09/10/2018 | NOMINATION FRANCE

Jérôme Aymard prend son premier poste de sous-préfet

Le directeur des ressources humaines et des moyens de la préfecture du Morbihan, Jérôme Aymard, vient d’être nommé sous-préfet de Jonzac, en Charente-Maritime, et prendra ses fonctions le 22 octobre prochain. Il succède ainsi à Élise Dabouis, devenue secrétaire générale de la préfecture du Territoire-de-Belfort [lire notre article sur le sujet]. Passé par l’IRA de Lyon, Jérôme Aymard, 42 ans, a effectué la majeure partie de sa carrière en préfecture. Il a d’abord été chef du bureau de la réglementation et des libertés publiques (2002-2005), puis chef du bureau des relations avec les collectivités locales (2005-2008) à la sous-préfecture de Roanne, dans la Loire. Après un passage au secrétariat général pour les affaires régionales (Sgar) de Martinique, à la tête du bureau du développement économique et des investissements, Jérôme Aymard a rejoint la préfecture de la Loire-Atlantique. Il y a été adjoint au chef du bureau de l’animation territoriale et de l’emploi, en 2010, avant de devenir chef du bureau des politiques de sécurité, puis du bureau du cabinet et des politiques de sécurité entre 2011 et 2015. C’est à cette dernière date que le nouveau sous-préfet de Jonzac a rejoint la préfecture du Morbihan, au poste de directeur des ressources humaines et des moyens, qu’il occupait depuis.

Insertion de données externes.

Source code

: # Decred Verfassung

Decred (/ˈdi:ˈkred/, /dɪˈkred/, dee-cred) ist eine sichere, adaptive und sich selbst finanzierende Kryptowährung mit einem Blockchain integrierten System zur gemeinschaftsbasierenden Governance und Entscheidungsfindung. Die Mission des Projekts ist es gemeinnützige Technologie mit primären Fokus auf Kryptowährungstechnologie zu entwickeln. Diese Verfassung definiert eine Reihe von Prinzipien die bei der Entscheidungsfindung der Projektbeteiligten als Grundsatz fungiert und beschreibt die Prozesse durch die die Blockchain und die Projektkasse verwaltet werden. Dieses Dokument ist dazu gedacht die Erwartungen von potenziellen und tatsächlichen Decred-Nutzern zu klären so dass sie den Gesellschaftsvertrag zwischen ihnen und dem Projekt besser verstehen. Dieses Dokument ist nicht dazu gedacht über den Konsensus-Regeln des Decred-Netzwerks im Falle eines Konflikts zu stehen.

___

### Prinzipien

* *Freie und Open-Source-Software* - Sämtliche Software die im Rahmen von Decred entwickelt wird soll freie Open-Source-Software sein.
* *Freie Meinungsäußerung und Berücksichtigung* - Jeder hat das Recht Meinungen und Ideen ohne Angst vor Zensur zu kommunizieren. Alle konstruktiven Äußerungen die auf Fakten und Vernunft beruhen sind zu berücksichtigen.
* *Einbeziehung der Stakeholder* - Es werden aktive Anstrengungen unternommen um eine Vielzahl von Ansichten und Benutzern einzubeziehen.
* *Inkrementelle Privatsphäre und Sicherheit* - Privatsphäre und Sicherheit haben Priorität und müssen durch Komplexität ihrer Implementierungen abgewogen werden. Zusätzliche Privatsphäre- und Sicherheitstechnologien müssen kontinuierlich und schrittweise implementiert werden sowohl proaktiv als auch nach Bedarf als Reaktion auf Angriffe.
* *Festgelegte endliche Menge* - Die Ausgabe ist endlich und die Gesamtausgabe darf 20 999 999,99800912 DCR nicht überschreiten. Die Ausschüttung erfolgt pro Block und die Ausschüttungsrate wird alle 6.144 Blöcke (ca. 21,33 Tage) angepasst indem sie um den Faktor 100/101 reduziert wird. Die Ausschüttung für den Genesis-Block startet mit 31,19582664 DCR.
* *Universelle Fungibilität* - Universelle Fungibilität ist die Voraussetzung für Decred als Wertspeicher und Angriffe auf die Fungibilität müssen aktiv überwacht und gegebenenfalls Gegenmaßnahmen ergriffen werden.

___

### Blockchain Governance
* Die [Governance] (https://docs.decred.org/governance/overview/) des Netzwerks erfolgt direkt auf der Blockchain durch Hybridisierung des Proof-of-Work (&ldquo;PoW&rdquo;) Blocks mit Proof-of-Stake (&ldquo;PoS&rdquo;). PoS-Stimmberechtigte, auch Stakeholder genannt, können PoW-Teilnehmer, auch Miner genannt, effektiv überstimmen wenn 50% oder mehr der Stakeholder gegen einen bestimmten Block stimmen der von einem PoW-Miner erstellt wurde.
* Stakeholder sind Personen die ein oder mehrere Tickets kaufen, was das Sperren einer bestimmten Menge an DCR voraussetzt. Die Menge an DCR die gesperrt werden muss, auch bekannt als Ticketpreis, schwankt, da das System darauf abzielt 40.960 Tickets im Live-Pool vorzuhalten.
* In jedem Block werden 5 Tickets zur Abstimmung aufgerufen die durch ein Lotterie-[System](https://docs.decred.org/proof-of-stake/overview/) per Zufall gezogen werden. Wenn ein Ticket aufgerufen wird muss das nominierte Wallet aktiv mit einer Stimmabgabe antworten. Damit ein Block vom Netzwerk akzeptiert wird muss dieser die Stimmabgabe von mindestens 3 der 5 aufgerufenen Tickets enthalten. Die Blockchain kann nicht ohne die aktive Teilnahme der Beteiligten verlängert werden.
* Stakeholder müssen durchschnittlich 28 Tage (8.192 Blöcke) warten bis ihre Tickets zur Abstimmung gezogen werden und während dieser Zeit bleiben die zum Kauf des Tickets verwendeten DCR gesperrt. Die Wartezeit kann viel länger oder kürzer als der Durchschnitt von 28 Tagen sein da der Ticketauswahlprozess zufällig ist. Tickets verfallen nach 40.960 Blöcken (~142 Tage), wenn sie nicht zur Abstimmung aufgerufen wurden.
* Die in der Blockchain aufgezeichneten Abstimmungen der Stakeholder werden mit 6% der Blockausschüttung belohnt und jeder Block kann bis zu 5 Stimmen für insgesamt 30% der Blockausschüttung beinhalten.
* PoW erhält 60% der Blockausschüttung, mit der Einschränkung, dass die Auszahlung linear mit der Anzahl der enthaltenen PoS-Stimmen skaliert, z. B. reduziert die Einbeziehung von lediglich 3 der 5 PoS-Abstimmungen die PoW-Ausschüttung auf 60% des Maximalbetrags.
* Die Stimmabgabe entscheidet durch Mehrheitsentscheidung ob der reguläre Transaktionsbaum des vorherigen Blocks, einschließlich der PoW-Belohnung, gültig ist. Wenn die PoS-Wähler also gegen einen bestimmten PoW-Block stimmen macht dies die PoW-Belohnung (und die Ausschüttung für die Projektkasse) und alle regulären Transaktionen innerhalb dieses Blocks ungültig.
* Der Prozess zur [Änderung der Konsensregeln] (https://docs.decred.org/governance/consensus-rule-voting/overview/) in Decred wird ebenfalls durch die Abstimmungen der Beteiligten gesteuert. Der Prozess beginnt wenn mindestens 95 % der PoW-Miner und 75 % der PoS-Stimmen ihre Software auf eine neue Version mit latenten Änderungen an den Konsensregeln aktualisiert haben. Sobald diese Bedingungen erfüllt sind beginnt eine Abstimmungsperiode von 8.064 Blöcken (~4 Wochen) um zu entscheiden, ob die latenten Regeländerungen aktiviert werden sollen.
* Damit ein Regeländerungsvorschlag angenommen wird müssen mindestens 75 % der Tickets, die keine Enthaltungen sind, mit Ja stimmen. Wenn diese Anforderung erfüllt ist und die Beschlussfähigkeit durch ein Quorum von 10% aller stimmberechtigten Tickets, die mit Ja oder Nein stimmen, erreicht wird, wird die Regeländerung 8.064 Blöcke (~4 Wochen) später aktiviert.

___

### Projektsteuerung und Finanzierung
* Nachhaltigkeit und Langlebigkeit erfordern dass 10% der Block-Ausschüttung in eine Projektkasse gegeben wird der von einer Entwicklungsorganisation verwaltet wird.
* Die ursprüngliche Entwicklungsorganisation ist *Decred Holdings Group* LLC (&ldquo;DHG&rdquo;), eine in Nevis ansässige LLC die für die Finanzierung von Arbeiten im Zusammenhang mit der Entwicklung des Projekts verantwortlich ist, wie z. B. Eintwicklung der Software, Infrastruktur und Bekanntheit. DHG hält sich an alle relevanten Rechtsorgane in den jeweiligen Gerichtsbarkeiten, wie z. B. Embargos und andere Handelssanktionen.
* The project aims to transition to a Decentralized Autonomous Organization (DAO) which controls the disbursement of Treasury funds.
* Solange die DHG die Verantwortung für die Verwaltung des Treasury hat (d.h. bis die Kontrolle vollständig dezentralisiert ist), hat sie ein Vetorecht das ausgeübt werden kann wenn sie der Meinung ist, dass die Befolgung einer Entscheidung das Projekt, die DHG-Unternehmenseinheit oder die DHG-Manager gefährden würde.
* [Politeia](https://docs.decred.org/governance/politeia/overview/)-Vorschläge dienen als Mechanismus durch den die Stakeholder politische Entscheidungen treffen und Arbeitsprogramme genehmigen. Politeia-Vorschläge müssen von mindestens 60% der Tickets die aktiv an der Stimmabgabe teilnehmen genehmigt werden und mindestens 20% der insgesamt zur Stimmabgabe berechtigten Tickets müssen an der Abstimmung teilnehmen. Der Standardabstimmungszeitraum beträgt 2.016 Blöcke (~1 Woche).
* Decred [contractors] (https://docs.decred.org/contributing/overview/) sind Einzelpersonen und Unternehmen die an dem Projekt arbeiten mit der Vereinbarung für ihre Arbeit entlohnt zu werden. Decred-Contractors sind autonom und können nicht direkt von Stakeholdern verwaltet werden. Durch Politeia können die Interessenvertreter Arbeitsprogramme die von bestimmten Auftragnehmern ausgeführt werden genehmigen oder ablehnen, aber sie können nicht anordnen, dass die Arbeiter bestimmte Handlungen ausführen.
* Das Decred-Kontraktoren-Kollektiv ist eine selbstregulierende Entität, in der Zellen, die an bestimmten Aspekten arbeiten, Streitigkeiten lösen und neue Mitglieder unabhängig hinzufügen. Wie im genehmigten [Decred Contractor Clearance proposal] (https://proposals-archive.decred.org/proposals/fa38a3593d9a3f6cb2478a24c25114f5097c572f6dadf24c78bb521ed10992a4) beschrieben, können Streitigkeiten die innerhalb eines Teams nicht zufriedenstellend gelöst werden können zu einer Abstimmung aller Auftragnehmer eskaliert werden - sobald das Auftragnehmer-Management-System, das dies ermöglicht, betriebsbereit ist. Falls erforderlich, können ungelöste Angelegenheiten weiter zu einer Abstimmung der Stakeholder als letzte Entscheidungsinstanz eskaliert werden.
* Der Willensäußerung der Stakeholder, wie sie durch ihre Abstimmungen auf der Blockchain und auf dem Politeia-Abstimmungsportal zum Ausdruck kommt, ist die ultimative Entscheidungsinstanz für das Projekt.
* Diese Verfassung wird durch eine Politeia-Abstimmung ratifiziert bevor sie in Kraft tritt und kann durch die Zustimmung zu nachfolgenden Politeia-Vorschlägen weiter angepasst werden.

09/10/2018 | NOMINATION FRANCE

Hervé Moraillon prend de nouvelles fonctions au ministère des Armées

Chef de service adjoint du service central de la modernisation et de la qualité de la direction générale de l’armement (DGA) depuis 2015, Hervé Moraillon rejoint le Conseil général de l’armement en tant que président de la section “Études techniques”. Il succède ainsi Jean-Luc Tinland. Rappelons que le Conseil général de l’armement, présidé par la ministre des Armées, Florence Parly, auquel il est directement rattaché, donne des avis sur les questions relatives à l’armement. Sa section technique, intégrée à la structure permanente du conseil, est quant à elle notamment chargée des sujets relatifs à l’incidence des progrès scientifiques et technologiques sur l’évolution des armements, ou encore aux évolutions de la réglementation et des organisations en matière de sûreté nucléaire militaire, de sécurité de l’informatique scientifique et technique ou de sécurité pyrotechnique, biologique et chimique. Au sein de la DGA, Hervé Moraillon a notamment été sous-directeur de la compétence technique (service technique de la direction technique) entre 2009 et 2015, après avoir été adjoint “opérations” au chef du service des recherches et technologies de défense et de sécurité de la direction des systèmes de forces et des stratégies industrielle, technologique et de coopération. Plus tôt dans sa carrière, cet ingénieur général de l’armement de 2e classe y avait également été chef du bureau des compétences technologiques à la direction de la stratégie industrielle et technologique, avant de rejoindre, en 1999, la direction générale de l’aviation civile, aujourd’hui rattachée au ministère de la Transition écologique et solidaire. D’abord sous-directeur des programmes (1999-2002), Hervé Moraillon y a ensuite été sous-directeur de la recherche et du développement, de 2002 à 2004.